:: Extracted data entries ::
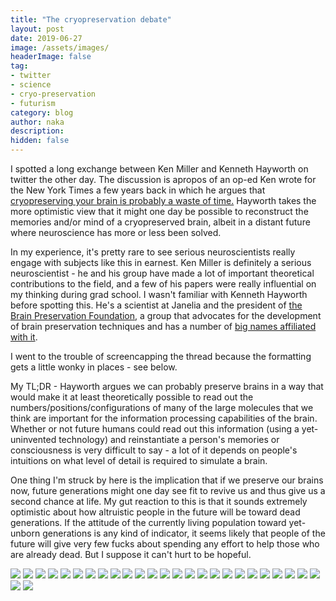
 ```yaml
---
title: "The cryopreservation debate"
layout: post
date: 2019-06-27
image: /assets/images/
headerImage: false
tag:
- twitter
- science
- cryo-preservation
- futurism
category: blog
author: naka
description: 
hidden: false
---
```


I spotted a long exchange between Ken Miller and Kenneth Hayworth on twitter the other day. The discussion is apropos of an op-ed Ken wrote for the New York Times a few years back in which he argues that [cryopreserving your brain is probably a waste of time.](https://www.nytimes.com/2015/10/11/opinion/sunday/will-you-ever-be-able-to-upload-your-brain.html) Hayworth takes the more optimistic view that it might one day be possible to reconstruct the memories and/or mind of a cryopreserved brain, albeit in a distant future where neuroscience has more or less been solved. 

In my experience, it's pretty rare to see serious neuroscientists really engage with subjects like this in earnest. Ken Miller is definitely a serious neuroscientist - he and his group have made a lot of important theoretical contributions to the field, and a few of his papers were really influential on my thinking during grad school. I wasn't familiar with Kenneth Hayworth before spotting this. He's a scientist at Janelia and the president of [the Brain Preservation Foundation](http://www.brainpreservation.org/), a group that advocates for the development of brain preservation techniques and has a number of [big names affiliated with it](http://www.brainpreservation.org/advisors/).

I went to the trouble of screencapping the thread because the formatting gets a little wonky in places - see below. 

My TL;DR - Hayworth argues we can probably preserve brains in a way that would make it at least theoretically possible to read out the numbers/positions/configurations of many of the large molecules that we think are important for the information processing capabilities of the brain. Whether or not future humans could read out this information (using a yet-uninvented technology) and reinstantiate a person's memories or consciousness is very difficult to say - a lot of it depends on people's intuitions on what level of detail is required to simulate a brain. 

One thing I'm struck by here is the implication that if we preserve our brains now, future generations might one day see fit to revive us and thus give us a second chance at life. My gut reaction to this is that it sounds extremely optimistic about how altruistic people in the future will be toward dead generations. If the attitude of the currently living population toward yet-unborn generations is any kind of indicator, it seems likely that people of the future will give very few fucks about spending any effort to help those who are already dead. But I suppose it can't hurt to be hopeful. 



![](/assets/images/2019-06-27-the-cryo-preservation-debate/2019-06-26-22-48-14.png)
![](/assets/images/2019-06-27-the-cryo-preservation-debate/2019-06-26-22-55-29.png)
![](/assets/images/2019-06-27-the-cryo-preservation-debate/2019-06-26-22-57-09.png)
![](/assets/images/2019-06-27-the-cryo-preservation-debate/2019-06-26-22-53-41.png)
![](/assets/images/2019-06-27-the-cryo-preservation-debate/2019-06-26-22-49-42.png)
![](/assets/images/2019-06-27-the-cryo-preservation-debate/2019-06-26-22-50-50.png)
![](/assets/images/2019-06-27-the-cryo-preservation-debate/2019-06-26-22-58-40.png)
![](/assets/images/2019-06-27-the-cryo-preservation-debate/2019-06-26-22-59-04.png)
![](/assets/images/2019-06-27-the-cryo-preservation-debate/2019-06-26-22-59-21.png)
![](/assets/images/2019-06-27-the-cryo-preservation-debate/2019-06-26-22-59-37.png)
![](/assets/images/2019-06-27-the-cryo-preservation-debate/2019-06-26-22-59-52.png)
![](/assets/images/2019-06-27-the-cryo-preservation-debate/2019-06-26-23-00-10.png)
![](/assets/images/2019-06-27-the-cryo-preservation-debate/2019-06-26-23-00-27.png)
![](/assets/images/2019-06-27-the-cryo-preservation-debate/2019-06-26-23-00-50.png)
![](/assets/images/2019-06-27-the-cryo-preservation-debate/2019-06-26-23-01-19.png)
![](/assets/images/2019-06-27-the-cryo-preservation-debate/2019-06-26-23-01-40.png)
![](/assets/images/2019-06-27-the-cryo-preservation-debate/2019-06-26-23-02-31.png)
![](/assets/images/2019-06-27-the-cryo-preservation-debate/2019-06-26-23-03-41.png)
![](/assets/images/2019-06-27-the-cryo-preservation-debate/2019-06-26-23-04-00.png)
![](/assets/images/2019-06-27-the-cryo-preservation-debate/2019-06-26-23-04-31.png)
![](/assets/images/2019-06-27-the-cryo-preservation-debate/2019-06-26-23-04-49.png)
![](/assets/images/2019-06-27-the-cryo-preservation-debate/2019-06-26-23-05-06.png)
![](/assets/images/2019-06-27-the-cryo-preservation-debate/2019-06-26-23-05-41.png)
![](/assets/images/2019-06-27-the-cryo-preservation-debate/2019-06-26-23-06-10.png)
![](/assets/images/2019-06-27-the-cryo-preservation-debate/2019-06-26-23-06-47.png)
![](/assets/images/2019-06-27-the-cryo-preservation-debate/2019-06-26-23-07-16.png)
![](/assets/images/2019-06-27-the-cryo-preservation-debate/2019-06-26-23-07-36.png)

:: Your objective ::
Copy every record exactly; no pictures.

:: Output for this task ::
 ```yaml
---
title: "The cryopreservation debate"
layout: post
date: 2019-06-27
image: /assets/images/
headerImage: false
tag:
- twitter
- science
- cryo-preservation
- futurism
category: blog
author: naka
description: 
hidden: false
---
```


I spotted a long exchange between Ken Miller and Kenneth Hayworth on twitter the other day. The discussion is apropos of an op-ed Ken wrote for the New York Times a few years back in which he argues that [cryopreserving your brain is probably a waste of time.](https://www.nytimes.com/2015/10/11/opinion/sunday/will-you-ever-be-able-to-upload-your-brain.html) Hayworth takes the more optimistic view that it might one day be possible to reconstruct the memories and/or mind of a cryopreserved brain, albeit in a distant future where neuroscience has more or less been solved. 

In my experience, it's pretty rare to see serious neuroscientists really engage with subjects like this in earnest. Ken Miller is definitely a serious neuroscientist - he and his group have made a lot of important theoretical contributions to the field, and a few of his papers were really influential on my thinking during grad school. I wasn't familiar with Kenneth Hayworth before spotting this. He's a scientist at Janelia and the president of [the Brain Preservation Foundation](http://www.brainpreservation.org/), a group that advocates for the development of brain preservation techniques and has a number of [big names affiliated with it](http://www.brainpreservation.org/advisors/).

I went to the trouble of screencapping the thread because the formatting gets a little wonky in places - see below. 

My TL;DR - Hayworth argues we can probably preserve brains in a way that would make it at least theoretically possible to read out the numbers/positions/configurations of many of the large molecules that we think are important for the information processing capabilities of the brain. Whether or not future humans could read out this information (using a yet-uninvented technology) and reinstantiate a person's memories or consciousness is very difficult to say - a lot of it depends on people's intuitions on what level of detail is required to simulate a brain. 

One thing I'm struck by here is the implication that if we preserve our brains now, future generations might one day see fit to revive us and thus give us a second chance at life. My gut reaction to this is that it sounds extremely optimistic about how altruistic people in the future will be toward dead generations. If the attitude of the currently living population toward yet-unborn generations is any kind of indicator, it seems likely that people of the future will give very few fucks about spending any effort to help those who are already dead. But I suppose it can't hurt to be hopeful. 



![](/assets/images/2019-06-27-the-cryo-preservation-debate/2019-06-26-22-48-14.png)
![](/assets/images/2019-06-27-the-cryo-preservation-debate/2019-06-26-22-55-29.png)
![](/assets/images/2019-06-27-the-cryo-preservation-debate/2019-06-26-22-57-09.png)
![](/assets/images/2019-06-27-the-cryo-preservation-debate/2019-06-26-22-53-41.png)
![](/assets/images/2019-06-27-the-cryo-preservation-debate/2019-06-26-22-49-42.png)
![](/assets/images/2019-06-27-the-cryo-preservation-debate/2019-06-26-22-50-50.png)
![](/assets/images/2019-06-27-the-cryo-preservation-debate/2019-06-26-22-58-40.png)
![](/assets/images/2019-06-27-the-cryo-preservation-debate/2019-06-26-22-59-04.png)
![](/assets/images/2019-06-27-the-cryo-preservation-debate/2019-06-26-22-59-21.png)
![](/assets/images/2019-06-27-the-cryo-preservation-debate/2019-06-26-22-59-37.png)
![](/assets/images/2019-06-27-the-cryo-preservation-debate/2019-06-26-22-59-52.png)
![](/assets/images/2019-06-27-the-cryo-preservation-debate/2019-06-26-23-00-10.png)
![](/assets/images/2019-06-27-the-cryo-preservation-debate/2019-06-26-23-00-27.png)
![](/assets/images/2019-06-27-the-cryo-preservation-debate/2019-06-26-23-00-50.png)
![](/assets/images/2019-06-27-the-cryo-preservation-debate/2019-06-26-23-01-19.png)
![](/assets/images/2019-06-27-the-cryo-preservation-debate/2019-06-26-23-01-40.png)
![](/assets/images/2019-06-27-the-cryo-preservation-debate/2019-06-26-23-02-31.png)
![](/assets/images/2019-06-27-the-cryo-preservation-debate/2019-06-26-23-03-41.png)
![](/assets/images/2019-06-27-the-cryo-preservation-debate/2019-06-26-23-04-00.png)
![](/assets/images/2019-06-27-the-cryo-preservation-debate/2019-06-26-23-04-31.png)
![](/assets/images/2019-06-27-the-cryo-preservation-debate/2019-06-26-23-04-49.png)
![](/assets/images/2019-06-27-the-cryo-preservation-debate/2019-06-26-23-05-06.png)
![](/assets/images/2019-06-27-the-cryo-preservation-debate/2019-06-26-23-05-41.png)
![](/assets/images/2019-06-27-the-cryo-preservation-debate/2019-06-26-23-06-10.png)
![](/assets/images/2019-06-27-the-cryo-preservation-debate/2019-06-26-23-06-47.png)
![](/assets/images/2019-06-27-the-cryo-preservation-debate/2019-06-26-23-07-16.png)
![](/assets/images/2019-06-27-the-cryo-preservation-debate/2019-06-26-23-07-36.png)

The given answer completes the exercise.